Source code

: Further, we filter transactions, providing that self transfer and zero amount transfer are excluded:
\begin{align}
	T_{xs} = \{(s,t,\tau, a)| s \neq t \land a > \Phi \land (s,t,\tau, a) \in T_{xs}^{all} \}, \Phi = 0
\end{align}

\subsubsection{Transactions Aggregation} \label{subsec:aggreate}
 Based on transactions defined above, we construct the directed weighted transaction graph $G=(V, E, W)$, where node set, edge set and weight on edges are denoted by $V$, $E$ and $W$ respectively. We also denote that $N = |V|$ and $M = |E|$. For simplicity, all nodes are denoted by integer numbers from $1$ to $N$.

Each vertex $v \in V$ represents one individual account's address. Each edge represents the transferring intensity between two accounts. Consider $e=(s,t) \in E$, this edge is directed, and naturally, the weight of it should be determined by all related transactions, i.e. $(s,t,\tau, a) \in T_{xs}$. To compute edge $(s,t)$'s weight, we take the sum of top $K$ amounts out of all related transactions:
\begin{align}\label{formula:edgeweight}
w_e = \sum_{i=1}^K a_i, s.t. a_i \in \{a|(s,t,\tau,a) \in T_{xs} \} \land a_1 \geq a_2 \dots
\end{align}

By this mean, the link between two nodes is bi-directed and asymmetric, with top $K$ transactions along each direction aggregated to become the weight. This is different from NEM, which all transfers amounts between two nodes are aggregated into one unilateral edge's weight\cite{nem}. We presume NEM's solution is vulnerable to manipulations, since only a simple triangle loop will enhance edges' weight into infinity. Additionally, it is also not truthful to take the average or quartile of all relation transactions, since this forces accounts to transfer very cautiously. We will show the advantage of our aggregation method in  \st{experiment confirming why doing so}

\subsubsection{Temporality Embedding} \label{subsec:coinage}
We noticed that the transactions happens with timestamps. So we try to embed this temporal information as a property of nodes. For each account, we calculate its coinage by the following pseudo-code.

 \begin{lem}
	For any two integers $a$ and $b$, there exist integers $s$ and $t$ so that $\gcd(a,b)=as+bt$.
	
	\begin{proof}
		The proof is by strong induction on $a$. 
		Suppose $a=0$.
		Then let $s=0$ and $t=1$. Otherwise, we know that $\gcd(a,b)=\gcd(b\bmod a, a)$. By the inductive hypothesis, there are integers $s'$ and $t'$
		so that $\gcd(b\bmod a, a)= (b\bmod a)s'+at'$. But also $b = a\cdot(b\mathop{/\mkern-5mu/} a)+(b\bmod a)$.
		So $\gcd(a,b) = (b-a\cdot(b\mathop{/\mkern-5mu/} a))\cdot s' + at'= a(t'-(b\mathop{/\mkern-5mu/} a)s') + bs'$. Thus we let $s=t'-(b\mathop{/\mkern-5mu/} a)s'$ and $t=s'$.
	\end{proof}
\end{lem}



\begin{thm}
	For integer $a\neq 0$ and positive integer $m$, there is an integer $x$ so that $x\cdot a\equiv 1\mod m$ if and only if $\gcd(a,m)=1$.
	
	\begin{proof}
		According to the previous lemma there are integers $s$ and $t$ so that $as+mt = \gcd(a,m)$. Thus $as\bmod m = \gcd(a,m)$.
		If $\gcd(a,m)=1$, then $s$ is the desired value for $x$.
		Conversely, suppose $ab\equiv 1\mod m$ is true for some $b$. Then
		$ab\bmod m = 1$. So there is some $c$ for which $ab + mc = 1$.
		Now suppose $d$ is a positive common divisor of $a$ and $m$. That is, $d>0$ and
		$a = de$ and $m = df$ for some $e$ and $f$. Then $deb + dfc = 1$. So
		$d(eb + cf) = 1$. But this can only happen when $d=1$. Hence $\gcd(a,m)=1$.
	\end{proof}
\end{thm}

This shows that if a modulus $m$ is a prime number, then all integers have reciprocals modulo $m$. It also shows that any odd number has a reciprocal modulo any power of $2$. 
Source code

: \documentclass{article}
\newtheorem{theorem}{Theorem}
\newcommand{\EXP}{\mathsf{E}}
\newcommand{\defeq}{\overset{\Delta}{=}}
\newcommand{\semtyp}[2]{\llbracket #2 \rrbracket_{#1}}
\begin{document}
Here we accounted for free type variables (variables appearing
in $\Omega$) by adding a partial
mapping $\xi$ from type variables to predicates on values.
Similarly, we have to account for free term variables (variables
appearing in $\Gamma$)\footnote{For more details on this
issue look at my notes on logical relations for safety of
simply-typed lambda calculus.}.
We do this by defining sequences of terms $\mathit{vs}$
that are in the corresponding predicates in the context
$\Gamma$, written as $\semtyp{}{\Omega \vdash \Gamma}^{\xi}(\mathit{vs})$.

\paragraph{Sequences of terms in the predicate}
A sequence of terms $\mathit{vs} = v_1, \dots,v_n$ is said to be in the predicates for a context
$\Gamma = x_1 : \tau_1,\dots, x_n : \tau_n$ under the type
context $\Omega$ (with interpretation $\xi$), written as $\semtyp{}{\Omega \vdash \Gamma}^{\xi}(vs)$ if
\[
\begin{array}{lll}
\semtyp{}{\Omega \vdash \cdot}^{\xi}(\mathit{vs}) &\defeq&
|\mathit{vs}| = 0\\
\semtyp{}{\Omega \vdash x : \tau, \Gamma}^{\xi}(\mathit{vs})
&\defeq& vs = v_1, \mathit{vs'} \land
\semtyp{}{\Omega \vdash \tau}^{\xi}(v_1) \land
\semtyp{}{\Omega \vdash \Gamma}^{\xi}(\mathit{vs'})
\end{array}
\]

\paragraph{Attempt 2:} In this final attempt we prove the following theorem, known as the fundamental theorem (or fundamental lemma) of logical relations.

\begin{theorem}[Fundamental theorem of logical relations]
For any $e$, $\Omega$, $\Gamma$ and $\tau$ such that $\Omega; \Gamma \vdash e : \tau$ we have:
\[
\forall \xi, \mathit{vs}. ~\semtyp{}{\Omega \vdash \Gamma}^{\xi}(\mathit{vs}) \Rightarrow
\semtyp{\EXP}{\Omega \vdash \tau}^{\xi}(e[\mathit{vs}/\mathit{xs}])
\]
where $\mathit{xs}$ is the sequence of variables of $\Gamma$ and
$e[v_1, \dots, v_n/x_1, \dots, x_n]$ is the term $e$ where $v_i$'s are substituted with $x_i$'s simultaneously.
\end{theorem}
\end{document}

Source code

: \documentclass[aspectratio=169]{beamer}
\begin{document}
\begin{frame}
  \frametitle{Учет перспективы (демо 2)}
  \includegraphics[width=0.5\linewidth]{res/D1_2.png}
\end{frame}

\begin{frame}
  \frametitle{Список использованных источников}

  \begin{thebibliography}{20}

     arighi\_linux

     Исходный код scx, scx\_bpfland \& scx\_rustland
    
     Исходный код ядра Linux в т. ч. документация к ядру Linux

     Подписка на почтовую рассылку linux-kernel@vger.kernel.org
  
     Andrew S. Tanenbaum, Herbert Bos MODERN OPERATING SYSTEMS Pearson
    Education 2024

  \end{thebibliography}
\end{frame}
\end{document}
__________
WHAT IS NEEDED: Set down the data once more, word for word.

TASK ANSWER:
Source code

: Further, we filter transactions, providing that self transfer and zero amount transfer are excluded:
\begin{align}
	T_{xs} = \{(s,t,\tau, a)| s \neq t \land a > \Phi \land (s,t,\tau, a) \in T_{xs}^{all} \}, \Phi = 0
\end{align}

\subsubsection{Transactions Aggregation} \label{subsec:aggreate}
 Based on transactions defined above, we construct the directed weighted transaction graph $G=(V, E, W)$, where node set, edge set and weight on edges are denoted by $V$, $E$ and $W$ respectively. We also denote that $N = |V|$ and $M = |E|$. For simplicity, all nodes are denoted by integer numbers from $1$ to $N$.

Each vertex $v \in V$ represents one individual account's address. Each edge represents the transferring intensity between two accounts. Consider $e=(s,t) \in E$, this edge is directed, and naturally, the weight of it should be determined by all related transactions, i.e. $(s,t,\tau, a) \in T_{xs}$. To compute edge $(s,t)$'s weight, we take the sum of top $K$ amounts out of all related transactions:
\begin{align}\label{formula:edgeweight}
w_e = \sum_{i=1}^K a_i, s.t. a_i \in \{a|(s,t,\tau,a) \in T_{xs} \} \land a_1 \geq a_2 \dots
\end{align}

By this mean, the link between two nodes is bi-directed and asymmetric, with top $K$ transactions along each direction aggregated to become the weight. This is different from NEM, which all transfers amounts between two nodes are aggregated into one unilateral edge's weight\cite{nem}. We presume NEM's solution is vulnerable to manipulations, since only a simple triangle loop will enhance edges' weight into infinity. Additionally, it is also not truthful to take the average or quartile of all relation transactions, since this forces accounts to transfer very cautiously. We will show the advantage of our aggregation method in  \st{experiment confirming why doing so}

\subsubsection{Temporality Embedding} \label{subsec:coinage}
We noticed that the transactions happens with timestamps. So we try to embed this temporal information as a property of nodes. For each account, we calculate its coinage by the following pseudo-code.

 \begin{lem}
	For any two integers $a$ and $b$, there exist integers $s$ and $t$ so that $\gcd(a,b)=as+bt$.
	
	\begin{proof}
		The proof is by strong induction on $a$. 
		Suppose $a=0$.
		Then let $s=0$ and $t=1$. Otherwise, we know that $\gcd(a,b)=\gcd(b\bmod a, a)$. By the inductive hypothesis, there are integers $s'$ and $t'$
		so that $\gcd(b\bmod a, a)= (b\bmod a)s'+at'$. But also $b = a\cdot(b\mathop{/\mkern-5mu/} a)+(b\bmod a)$.
		So $\gcd(a,b) = (b-a\cdot(b\mathop{/\mkern-5mu/} a))\cdot s' + at'= a(t'-(b\mathop{/\mkern-5mu/} a)s') + bs'$. Thus we let $s=t'-(b\mathop{/\mkern-5mu/} a)s'$ and $t=s'$.
	\end{proof}
\end{lem}



\begin{thm}
	For integer $a\neq 0$ and positive integer $m$, there is an integer $x$ so that $x\cdot a\equiv 1\mod m$ if and only if $\gcd(a,m)=1$.
	
	\begin{proof}
		According to the previous lemma there are integers $s$ and $t$ so that $as+mt = \gcd(a,m)$. Thus $as\bmod m = \gcd(a,m)$.
		If $\gcd(a,m)=1$, then $s$ is the desired value for $x$.
		Conversely, suppose $ab\equiv 1\mod m$ is true for some $b$. Then
		$ab\bmod m = 1$. So there is some $c$ for which $ab + mc = 1$.
		Now suppose $d$ is a positive common divisor of $a$ and $m$. That is, $d>0$ and
		$a = de$ and $m = df$ for some $e$ and $f$. Then $deb + dfc = 1$. So
		$d(eb + cf) = 1$. But this can only happen when $d=1$. Hence $\gcd(a,m)=1$.
	\end{proof}
\end{thm}

This shows that if a modulus $m$ is a prime number, then all integers have reciprocals modulo $m$. It also shows that any odd number has a reciprocal modulo any power of $2$. 
Source code

: \documentclass{article}
\newtheorem{theorem}{Theorem}
\newcommand{\EXP}{\mathsf{E}}
\newcommand{\defeq}{\overset{\Delta}{=}}
\newcommand{\semtyp}[2]{\llbracket #2 \rrbracket_{#1}}
\begin{document}
Here we accounted for free type variables (variables appearing
in $\Omega$) by adding a partial
mapping $\xi$ from type variables to predicates on values.
Similarly, we have to account for free term variables (variables
appearing in $\Gamma$)\footnote{For more details on this
issue look at my notes on logical relations for safety of
simply-typed lambda calculus.}.
We do this by defining sequences of terms $\mathit{vs}$
that are in the corresponding predicates in the context
$\Gamma$, written as $\semtyp{}{\Omega \vdash \Gamma}^{\xi}(\mathit{vs})$.

\paragraph{Sequences of terms in the predicate}
A sequence of terms $\mathit{vs} = v_1, \dots,v_n$ is said to be in the predicates for a context
$\Gamma = x_1 : \tau_1,\dots, x_n : \tau_n$ under the type
context $\Omega$ (with interpretation $\xi$), written as $\semtyp{}{\Omega \vdash \Gamma}^{\xi}(vs)$ if
\[
\begin{array}{lll}
\semtyp{}{\Omega \vdash \cdot}^{\xi}(\mathit{vs}) &\defeq&
|\mathit{vs}| = 0\\
\semtyp{}{\Omega \vdash x : \tau, \Gamma}^{\xi}(\mathit{vs})
&\defeq& vs = v_1, \mathit{vs'} \land
\semtyp{}{\Omega \vdash \tau}^{\xi}(v_1) \land
\semtyp{}{\Omega \vdash \Gamma}^{\xi}(\mathit{vs'})
\end{array}
\]

\paragraph{Attempt 2:} In this final attempt we prove the following theorem, known as the fundamental theorem (or fundamental lemma) of logical relations.

\begin{theorem}[Fundamental theorem of logical relations]
For any $e$, $\Omega$, $\Gamma$ and $\tau$ such that $\Omega; \Gamma \vdash e : \tau$ we have:
\[
\forall \xi, \mathit{vs}. ~\semtyp{}{\Omega \vdash \Gamma}^{\xi}(\mathit{vs}) \Rightarrow
\semtyp{\EXP}{\Omega \vdash \tau}^{\xi}(e[\mathit{vs}/\mathit{xs}])
\]
where $\mathit{xs}$ is the sequence of variables of $\Gamma$ and
$e[v_1, \dots, v_n/x_1, \dots, x_n]$ is the term $e$ where $v_i$'s are substituted with $x_i$'s simultaneously.
\end{theorem}
\end{document}

Source code

: \documentclass[aspectratio=169]{beamer}
\begin{document}
\begin{frame}
  \frametitle{Учет перспективы (демо 2)}
  \includegraphics[width=0.5\linewidth]{res/D1_2.png}
\end{frame}

\begin{frame}
  \frametitle{Список использованных источников}

  \begin{thebibliography}{20}

     arighi\_linux

     Исходный код scx, scx\_bpfland \& scx\_rustland
    
     Исходный код ядра Linux в т. ч. документация к ядру Linux

     Подписка на почтовую рассылку linux-kernel@vger.kernel.org
  
     Andrew S. Tanenbaum, Herbert Bos MODERN OPERATING SYSTEMS Pearson
    Education 2024

  \end{thebibliography}
\end{frame}
\end{document}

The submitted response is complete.